それまでは、完成された世界の中の対象を、人間が実体として把握しているとだけ考えられていた。でもそれじゃあ、辻褄が合わないことが多すぎた。ライプニッツも世界の根源として世界の創造者を考えだして、有名な誤謬を創り出してしまった… 連載 超訳プロレゴメナ 230 読書会編 157
第21回目の読書会 まとめ
プロレゴメナ前半の高峰を、いよいよ迎えた、そんな感じの読書会だった。人間がものを観察する視点こそが、世界をかたち創っている。大半が、それを考え始め出したのではないだろうか。

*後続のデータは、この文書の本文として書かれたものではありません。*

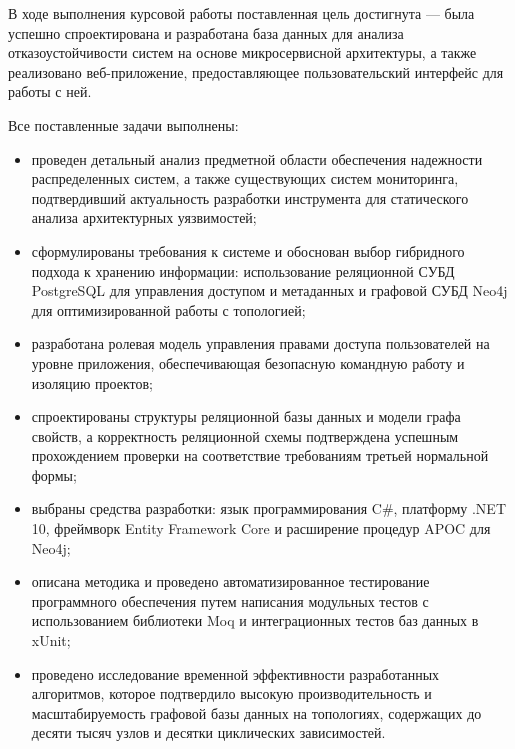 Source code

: В ходе выполнения курсовой работы поставленная цель достигнута --- 
была успешно спроектирована и разработана база данных для анализа 
отказоустойчивости систем на основе микросервисной архитектуры, а также 
реализовано веб-приложение, предоставляющее пользовательский 
интерфейс для работы с ней.

Все поставленные задачи выполнены:
\begin{itemize}
    \item проведен детальный анализ предметной области обеспечения надежности
    распределенных систем, а также существующих систем мониторинга, подтвердивший
    актуальность разработки инструмента для статического анализа архитектурных уязвимостей;
    \item сформулированы требования к системе и обоснован выбор
    гибридного подхода к хранению информации: использование реляционной СУБД
    PostgreSQL для управления доступом и метаданных и графовой СУБД Neo4j для
    оптимизированной работы с топологией;
    \item разработана ролевая модель управления правами доступа пользователей на
    уровне приложения, обеспечивающая безопасную командную работу и изоляцию проектов;
    \item спроектированы структуры реляционной базы данных и модели графа свойств, а
    корректность реляционной схемы подтверждена успешным прохождением проверки на
    соответствие требованиям третьей нормальной формы;
    \item выбраны средства разработки: язык программирования C\#,
    платформу .NET 10, фреймворк Entity Framework Core и расширение процедур APOC
    для Neo4j;
    \item описана методика и проведено автоматизированное тестирование программного
    обеспечения путем написания модульных тестов с использованием библиотеки Moq и
    интеграционных тестов баз данных в xUnit;
    \item проведено исследование временной эффективности разработанных
    алгоритмов, которое подтвердило высокую производительность и масштабируемость
    графовой базы данных на топологиях, содержащих до десяти тысяч узлов и десятки
    циклических зависимостей.
\end{itemize}
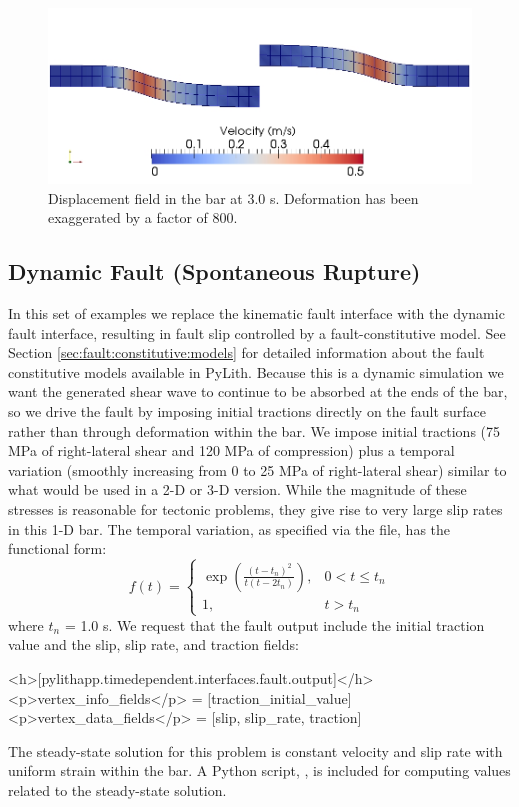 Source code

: \begin{figure}
  \includegraphics[scale=0.5]{examples/figs/shearwave_quad4kinematic30}
  \caption{Displacement field in the bar at 3.0 s. Deformation has been exaggerated
    by a factor of 800.}
  \label{fig:shearwave:quad4:kinematic}
\end{figure}


\subsection{Dynamic Fault (Spontaneous Rupture)}

In this set of examples we replace the kinematic fault interface with
the dynamic fault interface, resulting in fault slip controlled by
a fault-constitutive model. See Section \vref{sec:fault:constitutive:models}
for detailed information about the fault constitutive models available
in PyLith. Because this is a dynamic simulation we want the generated
shear wave to continue to be absorbed at the ends of the bar, so we
drive the fault by imposing initial tractions directly on the fault
surface rather than through deformation within the bar. We impose
initial tractions (75 MPa of right-lateral shear and 120 MPa of compression)
plus a temporal variation (smoothly increasing from 0 to 25 MPa of
right-lateral shear) similar to what would be used in a 2-D or 3-D
version. While the magnitude of these stresses is reasonable for tectonic
problems, they give rise to very large slip rates in this 1-D bar.
The temporal variation, as specified via the 
file, has the functional form:
\begin{equation}
f(t)=\begin{cases}
\exp\left(\frac{\left(t-t_{n}\right)^{2}}{t\left(t-2t_{n}\right)}\right), & 0<t\le t_{n}\\
1, & t>t_{n}
\end{cases}
\end{equation}
where $t_{n}$ = 1.0 s. We request that the fault output include the
initial traction value and the slip, slip rate, and traction fields:
\begin{cfg}
<h>[pylithapp.timedependent.interfaces.fault.output]</h>
<p>vertex_info_fields</p> = [traction_initial_value]
<p>vertex_data_fields</p> = [slip, slip_rate, traction]
\end{cfg}
The steady-state solution for this problem is constant velocity and
slip rate with uniform strain within the bar. A Python script,
, is included for computing values
related to the steady-state solution.


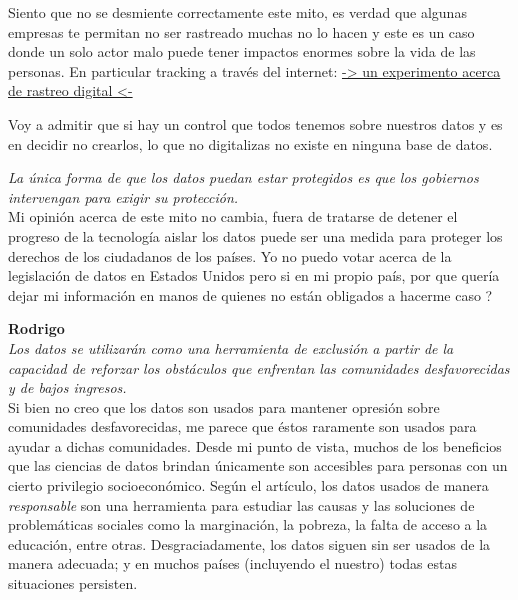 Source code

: \documentclass[12pt,a4paper]{article}
\begin{document}
\begin{enumerate}
\begin{enumerate}
				Siento que no se desmiente correctamente este
				mito, es verdad que algunas empresas te permitan
				no ser rastreado muchas no lo hacen y este es
				un caso donde un solo actor malo
				puede tener impactos enormes sobre la vida de
				las personas. En particular tracking
				a través del internet: \href{https://coveryourtracks.eff.org/}{-> un experimento acerca de rastreo digital <-}

				Voy a admitir que si hay un control que todos
				tenemos sobre nuestros datos y es en decidir no
				crearlos, lo que no digitalizas no existe
				en ninguna base de datos.

				\textit{La única forma de que los datos puedan estar protegidos es que
				los gobiernos intervengan para exigir su protección.}\\

				Mi opinión acerca de este mito no cambia,
				fuera de tratarse de detener el progreso de la tecnología
				aislar los datos puede ser una medida para proteger los
				derechos de los ciudadanos de los países.
				Yo no puedo votar acerca de la legislación de datos
				en Estados Unidos pero si en mi propio país, por que
				quería dejar mi información en manos de quienes no
				están obligados a hacerme caso ?
				
				\textbf{Rodrigo}\\
				\textit {Los datos se utilizarán como una herramienta de exclusión a 
				partir de la capacidad de reforzar los obstáculos que enfrentan 
				las comunidades desfavorecidas y de bajos ingresos.} \\
				Si bien no creo que los datos son usados para mantener opresión sobre 
				comunidades desfavorecidas, me parece que éstos raramente son usados para
				ayudar a dichas comunidades. Desde mi punto de vista, muchos de los beneficios 
				que las ciencias de datos brindan únicamente son accesibles para personas con un 
				cierto privilegio socioeconómico. Según el artículo, los datos usados de manera 
				\textit{responsable} son una herramienta para estudiar las causas y las soluciones 
				de problemáticas sociales como la marginación, la pobreza, la falta de acceso a la educación,
				entre otras. Desgraciadamente, los datos siguen sin ser usados de la manera adecuada; 
				y en muchos países (incluyendo el nuestro) todas estas situaciones persisten. 
				

\end{enumerate}
\end{enumerate}
\end{document}
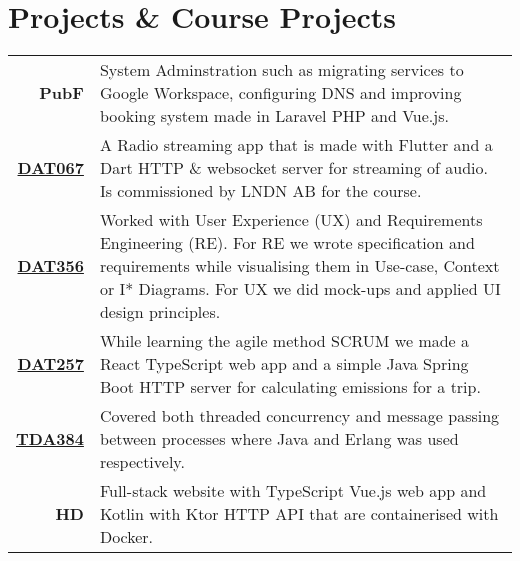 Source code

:\section{Projects \& Course Projects}\label{sec:projects-&-course-projects}
\begin{tabular}{>{\footnotesize\bfseries}r >{\footnotesize}p{}}
    PubF & System Adminstration such as migrating services to Google Workspace, configuring DNS and improving booking system made in Laravel PHP and Vue.js. \vspace{3px} \\
    \href{https://www.student.chalmers.se/sp/course?course_id=34088}{DAT067} & A Radio streaming app that is made with Flutter and a Dart HTTP \& websocket server for streaming of audio. Is commissioned by LNDN AB for the course.  \vspace{3px} \\
    \href{https://www.student.chalmers.se/sp/course?course_id=33536}{DAT356} & Worked with User Experience (UX) and Requirements Engineering (RE). For RE we wrote specification and requirements while visualising them in Use-case, Context or I* Diagrams. For UX we did mock-ups and applied UI design principles. \vspace{3px} \\
    \href{https://www.student.chalmers.se/sp/course?course_id=34092}{DAT257} & While learning the agile method SCRUM we made a React TypeScript web app and a simple Java Spring Boot HTTP server for calculating emissions for a trip.\vspace{3px} \\
    \href{https://www.student.chalmers.se/sp/course?course_id=34004}{TDA384} & Covered both threaded concurrency and message passing between processes where Java and Erlang was used respectively. \vspace{3px} \\
    HD & Full-stack website with TypeScript Vue.js web app and Kotlin with Ktor HTTP API that are containerised with Docker. \vspace{3px} \\

\end{tabular}
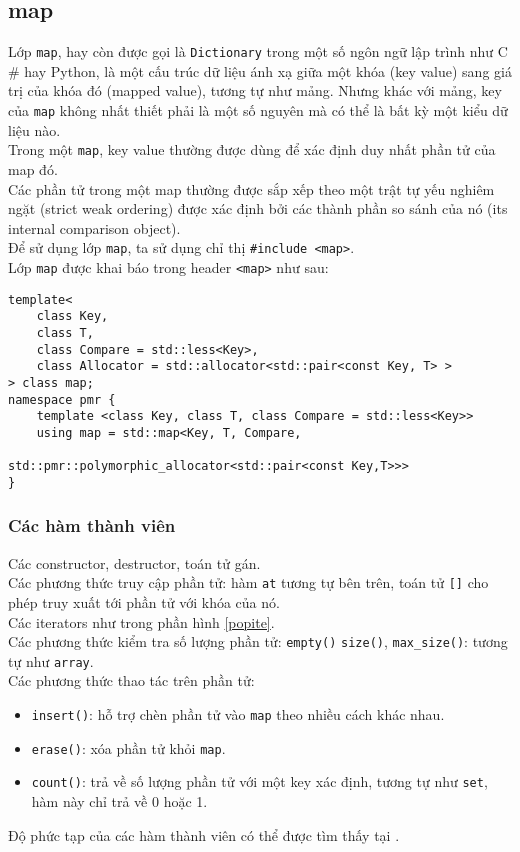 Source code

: \subsection{map}
Lớp \lstinline{map}, hay còn được gọi là \lstinline{Dictionary} trong một số ngôn ngữ lập trình như C$\#$ hay Python, là một cấu trúc dữ liệu ánh xạ giữa một khóa (key value) sang giá trị của khóa đó (mapped value), tương tự như mảng.
Nhưng khác với mảng, key của \lstinline{map} không nhất thiết phải là một số nguyên mà có thể là bất kỳ một kiểu dữ liệu nào.\\
Trong một \lstinline{map}, key value thường được dùng để xác định duy nhất phần tử của map đó. \\
Các phần tử trong một map thường được sắp xếp theo một trật tự yếu nghiêm ngặt (strict weak ordering) được xác định bởi các thành phần so sánh của nó (its internal comparison object). \cite{map}\\
Để sử dụng lớp \lstinline{map}, ta sử dụng chỉ thị \lstinline{#include <map>}.\\
Lớp \lstinline{map} được khai báo trong header  \lstinline{<map>} như sau: \cite{othermap}
\begin{lstlisting}
template<
    class Key,
    class T,
    class Compare = std::less<Key>,
    class Allocator = std::allocator<std::pair<const Key, T> >
> class map;
namespace pmr {
    template <class Key, class T, class Compare = std::less<Key>>
    using map = std::map<Key, T, Compare,
                         std::pmr::polymorphic_allocator<std::pair<const Key,T>>>
}
\end{lstlisting}
\subsubsection{Các hàm thành viên}
Các constructor, destructor, toán tử gán.\\
Các phương thức truy cập phần tử: hàm \lstinline{at} tương tự bên trên, toán tử \lstinline{[]} cho phép truy xuất tới phần tử với khóa của nó.\\
Các iterators như trong phần hình \ref{popite}.\\
Các phương thức kiểm tra số lượng phần tử: \lstinline{empty()} \lstinline{size()}, \lstinline{max_size()}: tương tự như \lstinline{array}.\\
Các phương thức thao tác trên phần tử:
\begin{itemize}
    \item \lstinline{insert()}: hỗ trợ chèn phần tử vào \lstinline{map} theo nhiều cách khác nhau.
    \item \lstinline{erase()}: xóa phần tử khỏi \lstinline{map}.
    \item \lstinline{count()}: trả về số lượng phần tử với một key xác định, tương tự như \lstinline{set}, hàm này chỉ trả về 0 hoặc 1.
\end{itemize}
Độ phức tạp của các hàm thành viên có thể được tìm thấy tại \cite{map}.

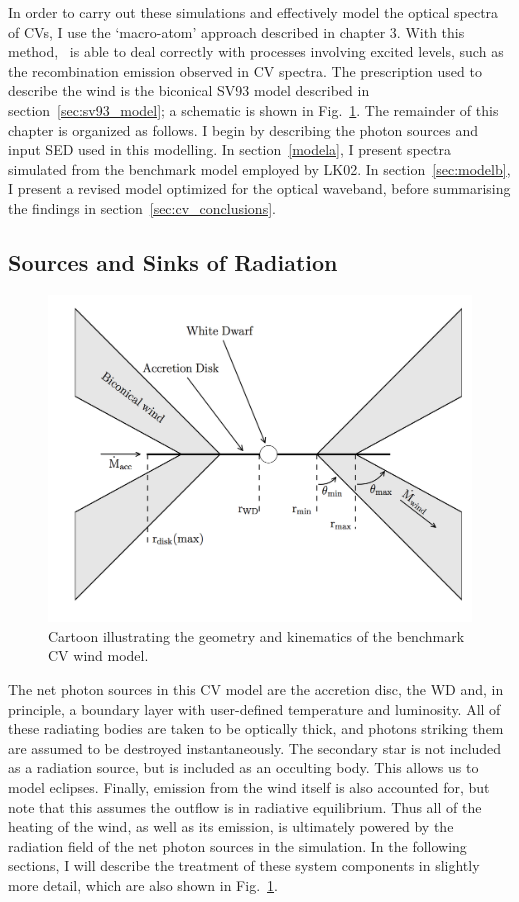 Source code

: In order to carry out these simulations and effectively model the optical
spectra of CVs, I use the `macro-atom' approach described in chapter 3. 
With this method, \py\ is able to deal correctly with processes involving
excited levels, such as the recombination emission observed in CV spectra.
The prescription used to describe the wind is the biconical SV93 model described in 
section~\ref{sec:sv93_model}; a schematic is shown in Fig.~\ref{cartoon}.
The remainder of this chapter is organized as follows. I begin
by describing the photon sources and input SED used in this modelling.
In section~\ref{modela}, I present spectra simulated from the benchmark 
model employed by LK02. In section~\ref{sec:modelb}, I present a revised model
optimized for the optical waveband, before summarising the
findings in section~\ref{sec:cv_conclusions}.


\subsection{Sources and Sinks of Radiation}
\label{radsources}

\begin{figure} 
\centering
\includegraphics[width=1.0\textwidth]{figures/05-cvpaper/fig2_cartoon.png}
\caption{Cartoon illustrating the geometry and kinematics of the benchmark CV wind model.}
\label{cartoon}
\end{figure} 

The net photon sources in this CV model are the accretion disc, the
WD and, in principle, a boundary layer with user-defined temperature
and luminosity. All of these radiating bodies are taken to be
optically thick, and photons striking them are assumed to be destroyed
instantaneously. The secondary star is not included as a radiation
source, but is included as an occulting body. This allows us to model
eclipses. Finally, emission from the wind itself is also accounted for, but
note that this assumes the outflow is in radiative equilibrium. Thus all
of the heating of the wind, as well as its emission, is ultimately
powered by the radiation field of the net photon sources in the
simulation. In the following sections, I will describe the treatment
of these system components in slightly more detail, which are also
shown in Fig.~\ref{cartoon}.


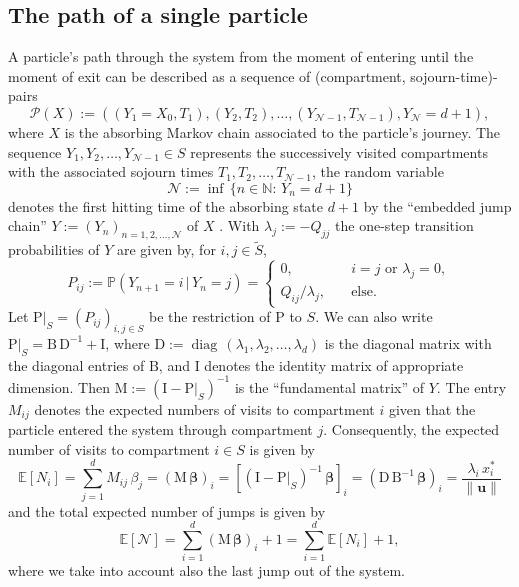 \documentclass[smallextended]{svjour3}
\renewcommand{\tens}[1]{\mathrm{#1}}
\renewcommand{\vec}[1]{\mathbf{#1}}
\newcommand{\N}{\mathbb{N}}
\renewcommand{\P}{\mathbb{P}}
\newcommand{\E}{\mathbb{E}}
\newcommand{\suml}{\sum\limits}
\newcommand{\vnorms}[1]{\|#1\|}
\newcommand{\diag}{\operatorname{diag}}
\renewcommand{\emph}[1]{``#1''}
\begin{document}
\subsection{The path of a single particle}
A particle's path through the system from the moment of entering until the moment of exit can be described as a sequence of (compartment, sojourn-time)-pairs
\begin{equation}
  \label{eqn:path}
  \mathcal{P}(X) := ((Y_1=X_0, T_1),(Y_2,T_2),\ldots,(Y_{\mathcal{N}-1},T_{\mathcal{N}-1}), Y_{\mathcal{N}}=d+1),
\end{equation}
where $X$ is the absorbing Markov chain associated to the particle's journey.
The sequence $Y_1,Y_2,\ldots,Y_{\mathcal{N}-1}\in S$ represents the successively visited compartments  with the associated sojourn times $T_1,T_2,\ldots,T_{\mathcal{N}-1}$, the random variable
\begin{equation}
  \mathcal{N}:=\inf\,\{n\in\N:\,Y_n=d+1\}
\end{equation}
denotes the first hitting time of the absorbing state $d+1$ by the \emph{embedded jump chain} $Y:=(Y_n)_{n=1,2,\ldots,\mathcal{N}}$ of $X$ \citep{Norris1997}.
With $\lambda_j:=-Q_{jj}$ the one-step transition probabilities of $Y$ are given by, for $i,j\in\widetilde{S}$,
\begin{equation}\label{eqn:P_ij}
  P_{ij}:=\P(Y_{n+1}=i\,|\,Y_n=j) = 
  \begin{cases}
    0,\quad & i=j\text{ or }\lambda_j=0,\\
    Q_{ij}/\lambda_j,\quad & \text{else}.
  \end{cases}
\end{equation}
Let $\tens{P}|_S=(P_{ij})_{i,j\in S}$ be the restriction of $\tens{P}$ to $S$.
We can also write $\tens{P}|_S = \tens{B}\,\tens{D}^{-1} + \tens{I}$, where $\tens{D}:= \diag\,(\lambda_1,\lambda_2,\ldots,\lambda_d)$ is the diagonal matrix with the diagonal entries of $\tens{B}$, and $\tens{I}$ denotes the identity matrix of appropriate dimension.
Then $\tens{M}:=(\tens{I}-\tens{P}|_S)^{-1}$ is the \emph{fundamental matrix} of $Y$.
The entry $M_{ij}$ denotes the expected numbers of visits to compartment $i$ given that the particle entered the system through compartment $j$.
Consequently, the expected number of visits to compartment $i\in S$ is given by 
\begin{equation}
  \label{eqn:N_i}
  \E\left[N_i\right] = \suml_{j=1}^d M_{ij}\,\beta_j = (\tens{M}\,\vec{\beta})_i = \left[(\tens{I}-\tens{P}|_S)^{-1}\,\vec{\beta}\right]_i 
  = (\tens{D}\,\tens{B}^{-1}\,\vec{\beta})_i
  = \frac{\lambda_i\,x^\ast_i}{\vnorms{\vec{u}}}
\end{equation}
and the total expected number of jumps is given by
\begin{equation}
  \E\left[\mathcal{N}\right] = \suml_{i=1}^d (\tens{M}\,\vec{\beta})_i+1= \suml_{i=1}^d \E\left[N_i\right]+1,
\end{equation}
where we take into account also the last jump out of the system.
\end{document}
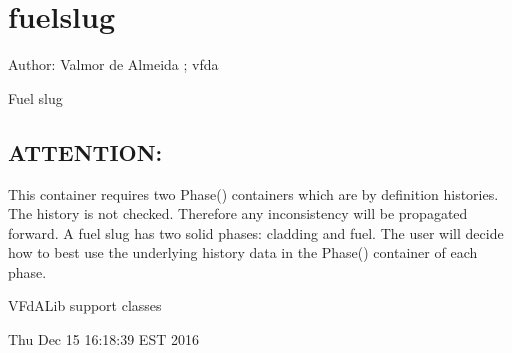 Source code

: \documentclass[letterpaper,10pt,openany,oneside,english]{sphinxmanual}
\begin{document}
\section{fuelslug}
\label{\detokenize{support_rst/fuelslug:module-fuelslug}}\label{\detokenize{support_rst/fuelslug:fuelslug}}\label{\detokenize{support_rst/fuelslug::doc}}
Author: Valmor de Almeida ; vfda

Fuel slug


\subsection{ATTENTION:}
\label{\detokenize{support_rst/fuelslug:attention}}
This container requires two Phase() containers which are by definition histories.
The history is not checked. Therefore any inconsistency will be propagated forward.
A fuel slug has two solid phases: cladding and fuel. The user will decide how to
best use the underlying history data in the Phase() container of each phase.

VFdALib support classes

Thu Dec 15 16:18:39 EST 2016
\end{document}

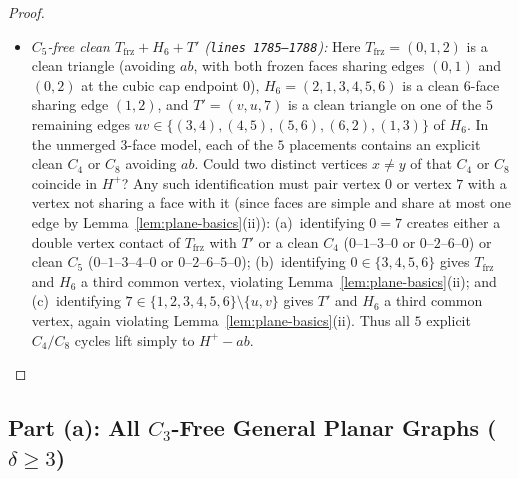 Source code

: \documentclass[11pt,reqno]{amsart}
\theoremstyle{plain}
\theoremstyle{definition}
\theoremstyle{remark}
\DeclareRobustCommand{\_}{\ifmmode\text{\textunderscore}\else\textunderscore\allowbreak\fi}
\begin{document}
\begin{proof}
\begin{itemize}[leftmargin=1.5em]
  \item \emph{$C_5$-free clean $T_{\mathrm{frz}} + H_6 + T'$ (\texttt{lines 1785--1788}):} Here $T_{\mathrm{frz}} = (0, 1, 2)$ is a clean triangle (avoiding $ab$, with both frozen faces sharing edges $(0, 1)$ and $(0, 2)$ at the cubic cap endpoint $0$), $H_6 = (2, 1, 3, 4, 5, 6)$ is a clean $6$-face sharing edge $(1, 2)$, and $T' = (v, u, 7)$ is a clean triangle on one of the $5$ remaining edges $uv \in \{(3,4),(4,5),(5,6),(6,2),(1,3)\}$ of $H_6$. In the unmerged $3$-face model, each of the $5$ placements contains an explicit clean $C_4$ or $C_8$ avoiding $ab$. Could two distinct vertices $x \neq y$ of that $C_4$ or $C_8$ coincide in $H^+$? Any such identification must pair vertex $0$ or vertex $7$ with a vertex not sharing a face with it (since faces are simple and share at most one edge by Lemma~\ref{lem:plane-basics}(ii)): (a)~identifying $0 = 7$ creates either a double vertex contact of $T_{\mathrm{frz}}$ with $T'$ or a clean $C_4$ ($0\text{--}1\text{--}3\text{--}0$ or $0\text{--}2\text{--}6\text{--}0$) or clean $C_5$ ($0\text{--}1\text{--}3\text{--}4\text{--}0$ or $0\text{--}2\text{--}6\text{--}5\text{--}0$); (b)~identifying $0 \in \{3, 4, 5, 6\}$ gives $T_{\mathrm{frz}}$ and $H_6$ a third common vertex, violating Lemma~\ref{lem:plane-basics}(ii); and (c)~identifying $7 \in \{1, 2, 3, 4, 5, 6\} \setminus \{u, v\}$ gives $T'$ and $H_6$ a third common vertex, again violating Lemma~\ref{lem:plane-basics}(ii). Thus all $5$ explicit $C_4/C_8$ cycles lift simply to $H^+ - ab$. \qedhere
\end{itemize}
\end{proof}

\subsection{Part (a): All \texorpdfstring{$C_3$}{C3}-Free General Planar Graphs (\texorpdfstring{$\delta \ge 3$}{delta >= 3})}\label{subsec:c3free}
\end{document}
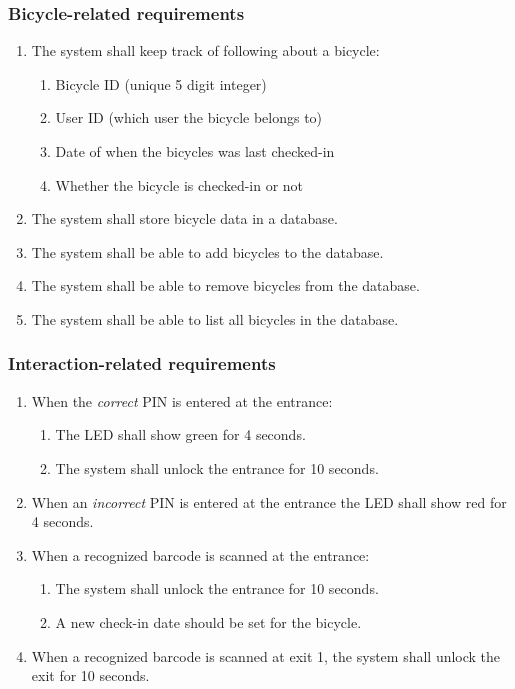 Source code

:\documentclass[12pt,titlepage,bibliography=totoc]{article}
\begin{document}
\subsubsection{Bicycle-related requirements}
\begin{enumerate}
	\item The system shall keep track of following about a bicycle:
	\begin{enumerate}
		\item Bicycle ID (unique 5 digit integer)
		\item User ID (which user the bicycle belongs to)
		\item Date of when the bicycles was last checked-in
		\item Whether the bicycle is checked-in or not
	\end{enumerate}
	\item The system shall store bicycle data in a database.
	\item The system shall be able to add bicycles to the database.
	\item The system shall be able to remove bicycles from the database.
	\item The system shall be able to list all bicycles in the database.
\end{enumerate}
\subsubsection{Interaction-related requirements}
\begin{enumerate}
	\item When the \emph{correct} PIN is entered at the entrance:
		\begin{enumerate}
			\item The LED shall show green for 4 seconds.
			\item The system shall unlock the entrance for 10 seconds.
		\end{enumerate}
	\item When an \emph{incorrect} PIN is entered at the entrance the LED shall show red for 4 seconds.
	\item When a recognized barcode is scanned at the entrance:
		\begin{enumerate}
			\item The system shall unlock the entrance for 10 seconds.
			\item A new check-in date should be set for the bicycle.
		\end{enumerate}
	\item When a recognized barcode is scanned at exit 1, the system shall unlock the exit for 10 seconds.
\end{enumerate}
\end{document}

人間はどんなものを観察しても、対象の実体を完全には把握できない。いいえ、まったく把握できないって言うのが正解かもしれない。でも、対象が与えているものから、いろんなことは想像できる。それを、人間にとっての対象の真の姿と観てしまっても構わない。
その積み重ねが、今の世界を創っているのだから…
でも、それを言葉にしたのは、カントが最初だった。
それまでは、完成された世界の中の対象を、人間が実体として把握しているとだけ考えられていた。でもそれじゃあ、辻褄が合わないことが多すぎた。ライプニッツも世界の根源として世界の創造者を考えだして、有名な誤謬を創り出してしまった。
ライプニッツは解析学では、重要な業績を残しているけど世界を観る眼には人間が欠けていたんじゃないのかな。世界を観るは人間の視点が欠かせないって、わたしは強く思う。それは、去年の九月からのことになる。
あのときゼミでは、人間がいなくても世界があるかってディスカッションしんだ。そして結論は、人間がいなければ世界もないってことになったんだね…
いま、ようやく解ったけど、あの時が、わたしにとっての、コペルニクス的転回の始まりだったんだ!
だから、この話も含めて、『純粋理性批判』第二版序文の話を読書会の中でも、いつかしたいと思っている。
ただでさえ、進行速度が遅い読書会だから、それで、もっと遅くなるかもしれない。でもいいよね!
早く先に進むことなんか、まったく考えてない読書会なんだから…
(山際このみ 記)
付記:
このまとめを全員に配布した後で、全員に問いかけて、次回の読書会の主題を、「『純粋理性批判』第二版序文」とすることを了承していただきました。